On the one, on the other hand, here, those who reject the seventy-two messengers, they really don’t know who they’re dealing with, do they? “The one who rejects you,” Jesus says, “rejects me. The one who rejects me rejects him who sent me.” J. C. Ryle said, “There’s probably no stronger language than this in the New Testament about the dignity of a faithful minister’s office, and the guilt incurred by those who refuse to hear his message.”
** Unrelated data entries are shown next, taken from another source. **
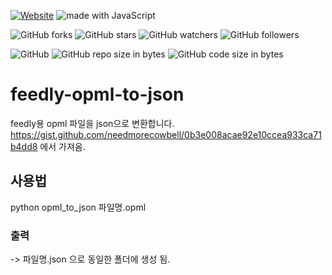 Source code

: [![Website](https://img.shields.io/website-up-down-green-red/http/shields.io.svg?label=elky-essay)](https://elky84.github.io)
<img src="https://img.shields.io/badge/made%20with-JavaScript-brightgreen.svg" alt="made with JavaScript">

![GitHub forks](https://img.shields.io/github/forks/elky84/feedly-opml-to-json.svg?style=social&label=Fork)
![GitHub stars](https://img.shields.io/github/stars/elky84/feedly-opml-to-json.svg?style=social&label=Stars)
![GitHub watchers](https://img.shields.io/github/watchers/elky84/feedly-opml-to-json.svg?style=social&label=Watch)
![GitHub followers](https://img.shields.io/github/followers/elky84.svg?style=social&label=Follow)

![GitHub](https://img.shields.io/github/license/mashape/apistatus.svg)
![GitHub repo size in bytes](https://img.shields.io/github/repo-size/elky84/feedly-opml-to-json.svg)
![GitHub code size in bytes](https://img.shields.io/github/languages/code-size/elky84/feedly-opml-to-json.svg)

# feedly-opml-to-json
feedly용 opml 파일을 json으로 변환합니다. https://gist.github.com/needmorecowbell/0b3e008acae92e10ccea933ca71b4dd8 에서 가져옴.

## 사용법
python opml_to_json 파일명.opml

### 출력
-> 파일명.json 으로 동일한 폴더에 생성 됨.
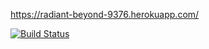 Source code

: https://radiant-beyond-9376.herokuapp.com/

[![Build Status](https://travis-ci.org/Valtis/Ratebeer.svg?branch=master)](https://travis-ci.org/Valtis/Ratebeer)
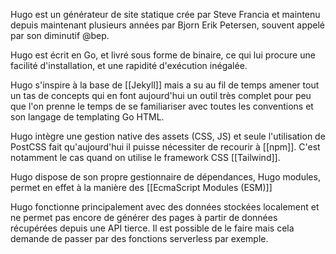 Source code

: Hugo est un générateur de site statique crée par Steve Francia et maintenu depuis maintenant plusieurs années par Bjorn Erik Petersen, souvent appelé par son diminutif @bep.

Hugo est écrit en Go, et livré sous forme de binaire, ce qui lui procure une facilité d'installation, et une rapidité d'exécution inégalée.

Hugo s'inspire à la base de [[Jekyll]] mais a su au fil de temps amener tout un tas de concepts qui en font aujourd'hui un outil très complet pour peu que l'on prenne le temps de se familiariser avec toutes les conventions et son langage de templating Go HTML.

Hugo intègre une gestion native des assets (CSS, JS) et seule l'utilisation de PostCSS fait qu'aujourd'hui il puisse nécessiter de recourir à [[npm]]. C'est notamment le cas quand on utilise le framework CSS [[Tailwind]].

Hugo dispose de son propre gestionnaire de dépendances, Hugo modules, permet en effet à la manière des [[EcmaScript Modules (ESM)]]

Hugo fonctionne principalement avec des données stockées localement et ne permet pas encore de générer des pages à partir de données récupérées depuis une API tierce. Il est possible de le faire mais cela demande de passer par des fonctions serverless par exemple.

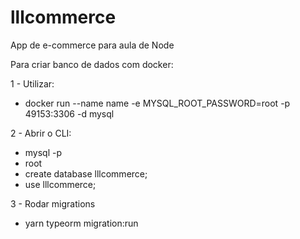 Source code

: # lllcommerce
App de e-commerce para aula de Node

Para criar banco de dados com docker:

1 - Utilizar:
  - docker run --name name -e MYSQL_ROOT_PASSWORD=root -p 49153:3306 -d mysql

2 - Abrir o CLI:
  - mysql -p
  - root
  - create database lllcommerce;
  - use lllcommerce;

3 - Rodar migrations
  - yarn typeorm migration:run

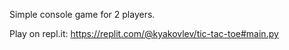 Simple console game for 2 players.

Play on repl.it: https://replit.com/@kyakovlev/tic-tac-toe#main.py

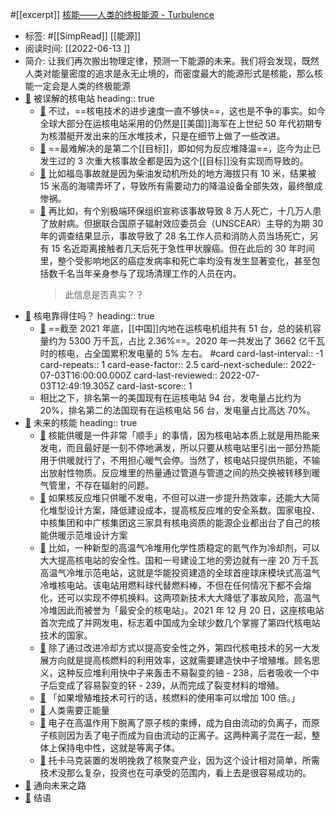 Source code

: #[[excerpt]] [核能——人类的终极能源 - Turbulence](https://turbulence.nei.st/medium/lifeweek/hmq5yyxd/)

- 标签: #[[SimpRead]] [[能源]]
- 阅读时间: [[2022-06-13  ]]
- 简介: 让我们再次搬出物理定律，预测一下能源的未来。我们将会发现，既然人类对能量密度的追求是永无止境的，而密度最大的能源形式是核能，那么核能一定会是人类的终极能源
- [📌](<http://localhost:7026/reading/157?title=核能——人类的终极能源 - Turbulence#id=1655134317948>)  被误解的核电站
  heading:: true
	- [📌](<http://localhost:7026/reading/157?title=核能——人类的终极[[能源]] - Turbulence#id=1655134363176>)  不过，==核电技术的进步速度一直不够快==，这也是不争的事实。如今全球大部分在运核电站采用的仍然是[[美国]]海军在上世纪 50 年代初期专为核潜艇开发出来的压水堆技术，只是在细节上做了一些改进。
	- [📌](<http://localhost:7026/reading/157?title=核能——人类的终极[[能源]] - Turbulence#id=1655134521661>)  ==最难解决的是第二个[[目标]]，即如何为反应堆降温==，迄今为止已发生过的 3 次重大核事故全都是因为这个[[目标]]没有实现而导致的。
	- [📌](<http://localhost:7026/reading/157?title=核能——人类的终极能源 - Turbulence#id=1655134529444>)  比如福岛事故就是因为柴油发动机所处的地方海拔只有 10 米，结果被 15 米高的海啸弄坏了，导致所有需要动力的降温设备全部失效，最终酿成惨祸。
	- [📌](<http://localhost:7026/reading/157?title=核能——人类的终极能源 - Turbulence#id=1655134628049>)  再比如，有个别极端环保组织宣称该事故导致 8 万人死亡，十几万人患了放射病。但据联合国原子辐射效应委员会（UNSCEAR）主导的为期 30 年的调查结果显示，事故导致了 28 名工作人员和消防人员当场死亡，另有 15 名近距离接触者几天后死于急性甲状腺癌。但在此后的 30 年时间里，整个受影响地区的癌症发病率和死亡率均没有发生显著变化，甚至包括数千名当年亲身参与了现场清理工作的人员在内。
	  > 此信息是否真实？？
- [📌](<http://localhost:7026/reading/157?title=核能——人类的终极能源 - Turbulence#id=1655134317953>)  核电靠得住吗？
  heading:: true
	- [📌](<http://localhost:7026/reading/157?title=核能——人类的终极[[能源]] - Turbulence#id=1655134802253>)  ==截至 2021 年底，[[中国]]内地在运核电机组共有 51 台，总的装机容量约为 5300 万千瓦，占比 2.36%==。2020 年一共发出了 3662 亿千瓦时的核电，占全国累积发电量的 5% 左右。 #card
	  card-last-interval:: -1
	  card-repeats:: 1
	  card-ease-factor:: 2.5
	  card-next-schedule:: 2022-07-03T16:00:00.000Z
	  card-last-reviewed:: 2022-07-03T12:49:19.305Z
	  card-last-score:: 1
	- 相比之下，排名第一的美国现有在运核电站 94 台，发电量占比约为 20%，排名第二的法国现有在运核电站 56 台，发电量占比高达 70%。
- [📌](<http://localhost:7026/reading/157?title=核能——人类的终极能源 - Turbulence#id=1655134317958>)  未来的核能
  heading:: true
	- [📌](<http://localhost:7026/reading/157?title=核能——人类的终极能源 - Turbulence#id=1655135007544>)  核能供暖是一件非常「顺手」的事情，因为核电站本质上就是用热能来发电，而且最好是一刻不停地满发，所以只要从核电站里引出一部分热能用于供暖就行了，不用担心暖气会停。当然了，核电站只提供热能，不输出放射性物质。反应堆里的热量通过管道与管道之间的热交换被转移到暖气管里，不存在辐射的问题。
	- [📌](<http://localhost:7026/reading/157?title=核能——人类的终极能源 - Turbulence#id=1655135040898>)  如果核反应堆只供暖不发电，不但可以进一步提升热效率，还能大大简化堆型设计方案，降低建设成本，提高核反应堆的安全系数。国家电投、中核集团和中广核集团这三家具有核电资质的能源企业都出台了自己的核能供暖示范堆设计方案
	- [📌](<http://localhost:7026/reading/157?title=核能——人类的终极能源 - Turbulence#id=1655135149892>)  比如，一种新型的高温气冷堆用化学性质稳定的氦气作为冷却剂，可以大大提高核电站的安全性。国和一号建设工地的旁边就有一座 20 万千瓦高温气冷堆示范电站，这就是华能投资建造的全球首座球床模块式高温气冷堆核电站。该电站用燃料球代替燃料棒，不但在任何情况下都不会熔化，还可以实现不停机换料。这两项新技术大大降低了事故风险，高温气冷堆因此而被誉为「最安全的核电站」。2021 年 12 月 20 日，这座核电站首次完成了并网发电，标志着中国成为全球少数几个掌握了第四代核电站技术的国家。
	- [📌](<http://localhost:7026/reading/157?title=核能——人类的终极能源 - Turbulence#id=1655135207418>)  除了通过改进冷却方式以提高安全性之外，第四代核电技术的另一大发展方向就是提高核燃料的利用效率，这就需要建造快中子增殖堆。顾名思义，这种反应堆利用快中子来轰击不易裂变的铀 - 238，后者吸收一个中子后变成了容易裂变的钚 - 239，从而完成了裂变材料的增殖。
	- [📌](<http://localhost:7026/reading/157?title=核能——人类的终极能源 - Turbulence#id=1655135230916>)  「如果增殖堆技术可行的话，核燃料的使用率可以增加 100 倍。」
	- [📌](<http://localhost:7026/reading/157?title=核能——人类的终极能源 - Turbulence#id=1655134317961>)  人类需要正能量
	- [📌](<http://localhost:7026/reading/157?title=核能——人类的终极能源 - Turbulence#id=1655135361678>)  电子在高温作用下脱离了原子核的束缚，成为自由流动的负离子，而原子核则因为丢了电子而成为自由流动的正离子。这两种离子混在一起，整体上保持电中性，这就是等离子体。
	- [📌](<http://localhost:7026/reading/157?title=核能——人类的终极能源 - Turbulence#id=1655135477098>)  托卡马克装置的发明挽救了核聚变产业，因为这个设计相对简单，所需技术没那么复杂，投资也在可承受的范围内，看上去是很容易成功的。
- [📌](<http://localhost:7026/reading/157?title=核能——人类的终极能源 - Turbulence#id=1655134317965>)  通向未来之路
- [📌](<http://localhost:7026/reading/157?title=核能——人类的终极能源 - Turbulence#id=1655134317968>)  结语
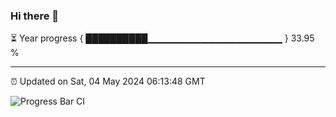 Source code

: ### Hi there 👋

⏳ Year progress { ██████████▁▁▁▁▁▁▁▁▁▁▁▁▁▁▁▁▁▁▁▁ } 33.95 %

---

⏰ Updated on Sat, 04 May 2024 06:13:48 GMT

![Progress Bar CI](https://github.com/liununu/liununu/workflows/Progress%20Bar%20CI/badge.svg)
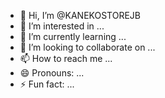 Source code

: - 👋 Hi, I’m @KANEKOSTOREJB
- 👀 I’m interested in ...
- 🌱 I’m currently learning ...
- 💞️ I’m looking to collaborate on ...
- 📫 How to reach me ...
- 😄 Pronouns: ...
- ⚡ Fun fact: ...

<!---
KANEKOSTOREJB/KANEKOSTOREJB is a ✨ special ✨ repository because its `README.md` (this file) appears on your GitHub profile.
You can click the Preview link to take a look at your changes.
--->
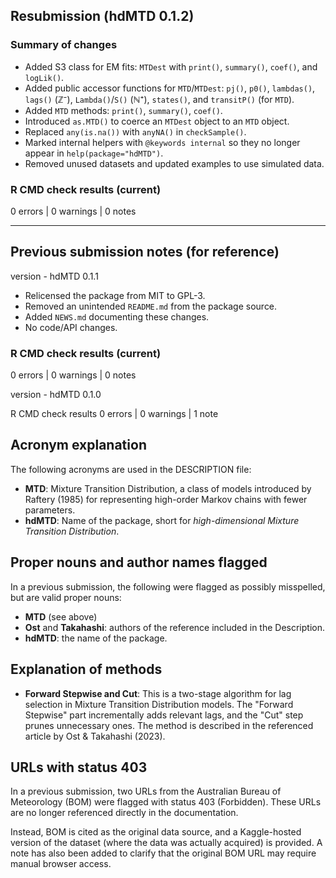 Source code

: ## Resubmission (hdMTD 0.1.2)

### Summary of changes
- Added S3 class for EM fits: `MTDest` with `print()`, `summary()`, `coef()`, and `logLik()`.
- Added public accessor functions for `MTD`/`MTDest`: `pj()`, `p0()`, `lambdas()`, `lags()` (ℤ⁻),
  `Lambda()`/`S()` (ℕ⁺), `states()`, and `transitP()` (for `MTD`).
- Added `MTD` methods: `print()`, `summary()`, `coef()`.
- Introduced `as.MTD()` to coerce an `MTDest` object to an `MTD` object.
- Replaced `any(is.na())` with `anyNA()` in `checkSample()`. 
- Marked internal helpers with `@keywords internal` so they no longer appear in `help(package="hdMTD")`.
- Removed unused datasets and updated examples to use simulated data.

### R CMD check results (current)
0 errors | 0 warnings | 0 notes

---

## Previous submission notes (for reference)

version - hdMTD 0.1.1

- Relicensed the package from MIT to GPL-3.
- Removed an unintended `README.md` from the package source.
- Added `NEWS.md` documenting these changes.
- No code/API changes.

### R CMD check results (current)
0 errors | 0 warnings | 0 notes

version - hdMTD 0.1.0

R CMD check results
0 errors | 0 warnings | 1 note

## Acronym explanation

The following acronyms are used in the DESCRIPTION file:

- **MTD**: Mixture Transition Distribution, a class of models introduced by Raftery (1985)
for representing high-order Markov chains with fewer parameters.
- **hdMTD**: Name of the package, short for *high-dimensional Mixture Transition Distribution*.

## Proper nouns and author names flagged

In a previous submission, the following were flagged as possibly misspelled, but are
valid proper nouns:

- **MTD** (see above)
- **Ost** and **Takahashi**: authors of the reference included in the Description.
- **hdMTD**: the name of the package.

## Explanation of methods

- **Forward Stepwise and Cut**: This is a two-stage algorithm for lag selection in
  Mixture Transition Distribution models. The "Forward Stepwise" part incrementally adds
  relevant lags, and the "Cut" step prunes unnecessary ones. The method is described in 
  the referenced article by Ost & Takahashi (2023).

## URLs with status 403

In a previous submission, two URLs from the Australian Bureau of Meteorology (BOM) were
flagged with status 403 (Forbidden). These URLs are no longer referenced directly in the
documentation.

Instead, BOM is cited as the original data source, and a Kaggle-hosted version of the
dataset (where the data was actually acquired) is provided. A note has also been added
to clarify that the original BOM URL may require manual browser access.
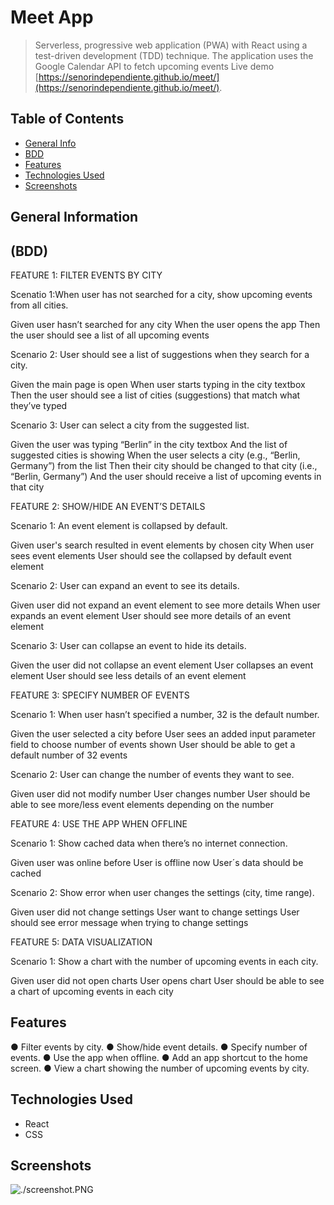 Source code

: # Meet App
> Serverless, progressive web application (PWA) with React using a
> test-driven development (TDD) technique. The application uses the Google
> Calendar API to fetch upcoming events
> Live demo [https://senorindependiente.github.io/meet/](https://senorindependiente.github.io/meet/).

## Table of Contents
* [General Info](#general-information)
* [BDD ](#BDD)
* [Features](#features)
* [Technologies Used](#technologies-used)
* [Screenshots](#screenshots)

## General Information


## (BDD)

FEATURE 1: FILTER EVENTS BY CITY

Scenatio 1:When user has not searched for a city, show upcoming events from all cities.

Given user hasn’t searched for any city When the user opens the app Then the user should see a list of all upcoming events

Scenario 2: User should see a list of suggestions when they search for a city.

Given the main page is open When user starts typing in the city textbox Then the user should see a list of cities (suggestions) that match what they’ve typed

Scenario 3: User can select a city from the suggested list.

Given the user was typing “Berlin” in the city textbox And the list of suggested cities is showing When the user selects a city (e.g., “Berlin, Germany”) from the list Then their city should be changed to that city (i.e., “Berlin, Germany”) And the user should receive a list of upcoming events in that city

FEATURE 2: SHOW/HIDE AN EVENT’S DETAILS

Scenario 1: An event element is collapsed by default.

Given user's search resulted in event elements by chosen city When user sees event elements User should see the collapsed by default event element

Scenario 2: User can expand an event to see its details.

Given user did not expand an event element to see more details When user expands an event element User should see more details of an event element

Scenario 3: User can collapse an event to hide its details.


Given the user did not collapse an event element User collapses an event element User should see less details of an event element

FEATURE 3: SPECIFY NUMBER OF EVENTS

Scenario 1: When user hasn’t specified a number, 32 is the default number.

Given the user selected a city before User sees an added input parameter field to choose number of events shown User should be able to get a default number of 32 events

Scenario 2: User can change the number of events they want to see.

Given user did not modify number User changes number User should be able to see more/less event elements depending on the number

FEATURE 4: USE THE APP WHEN OFFLINE

Scenario 1: Show cached data when there’s no internet connection.

Given user was online before User is offline now User´s data should be cached

Scenario 2: Show error when user changes the settings (city, time range).

Given user did not change settings User want to change settings User should see error message when trying to change settings

FEATURE 5: DATA VISUALIZATION

Scenario 1: Show a chart with the number of upcoming events in each city.

Given user did not open charts User opens chart User should be able to see a chart of upcoming events in each city



## Features
● Filter events by city.
● Show/hide event details.
● Specify number of events.
● Use the app when offline.
● Add an app shortcut to the home screen.
● View a chart showing the number of upcoming events by city.

## Technologies Used
- React 
- CSS

## Screenshots
![./screenshot.PNG](./screenshot.PNG)








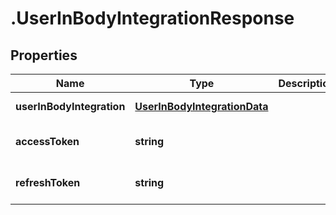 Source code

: # .UserInBodyIntegrationResponse

## Properties

Name | Type | Description | Notes
------------ | ------------- | ------------- | -------------
**userInBodyIntegration** | [**UserInBodyIntegrationData**](UserInBodyIntegrationData.md) |  | [default to undefined]
**accessToken** | **string** |  | [optional] [default to undefined]
**refreshToken** | **string** |  | [optional] [default to undefined]

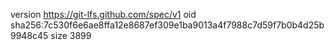 version https://git-lfs.github.com/spec/v1
oid sha256:7c530f6e6ae8ffa12e8687ef309e1ba9013a4f7988c7d59f7b0b4d25b9948c45
size 3899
Listen, to hear and receive the word of the preacher is to hear and receive the word of Christ. To hear and receive the word of God. And by a chilling contrast, to reject the word of the preacher is to reject the word of Christ and reject the word of God himself. And that’s you, preacher! As long as we stay right in line with this book, it’s the very words of God. So when Jesus calls us, when he authorizes us to speak, when he commissions us to speak and sends us out into the world to make disciples, baptizing them in the name of the Father, Son, and the Holy Spirit, teaching them to observe everything, obey everything that Jesus said; when he sends us out, inasmuch as we speak the word of God, we speak with divine authority. We speak with an authority here that’s not to be disregarded. Those who reject, then, are facing an eternal judgment.

And as we know the power of sin because we have an accurate, biblical hamartiology; as we know the power of God to save because we have an accurate, biblical soteriology, those truths really do enable us, ready us as messengers of Jesus Christ, as Gospel preachers, heralds of the kingdom of God. Those truths really do temper and soften our hearts and our words because of the blinding power of sin and pride which is gonna be worse for those poor souls who’ve been s, been steeped in bad religion. Worse for those poor souls who’ve been steeped in cultural religion.

We need to be clear and compassionate, firm and meek, in hope that they, too, will awaken to the fear of the Lord and see their desperate condition and repent. Because of the omnipotent power of God, in the knowledge that he is absolutely sovereign over salvation, we need to go forth in confidence and kindness. We need to go forth handling his truth with care because his Word saves.

Well, we’re out of time, but Christ has, through this instruction in Luke chapter 10, he has equipped us very sufficiently and adequately to go out and preach his Gospel, amen? Let’s ask for his strength to do that.

Our Father, we do ask that by the Holy Spirit and because of the words of Christ and his work, his finished work, you would enable us and strengthen us to do exactly this: to understand the, the power, the strength, the sobriety, the weight of the message that we carry of the Gospel, that that would never harden us or make us harsh with people, ever. Those who are harsh with people, they really do not get the grace of God. And so we pray that, on the other hand, even as we are firm and bold and clear, unwavering, steadfast, we pray at the same time that you would make us tender, compassionate souls who care for people.

We don’t need to argue people into the kingdom. We need to be clear, bold, making a defense for everyone who asks for the hope that’s within us. Yet we do this with gentleness and respect, knowing that you, Jesus Christ, are Lord of our hearts, and we will give an account to you. Help us to be more and more like you as we worship you, as we gaze upon your beauty and your holiness, as we gaze upon all your perfections. We long to be like you, to be made like you, and we are growing in that day by day. So help us even as we preach your Word and your Gospel, to be like you in that, too. In Jesus’ name. Amen.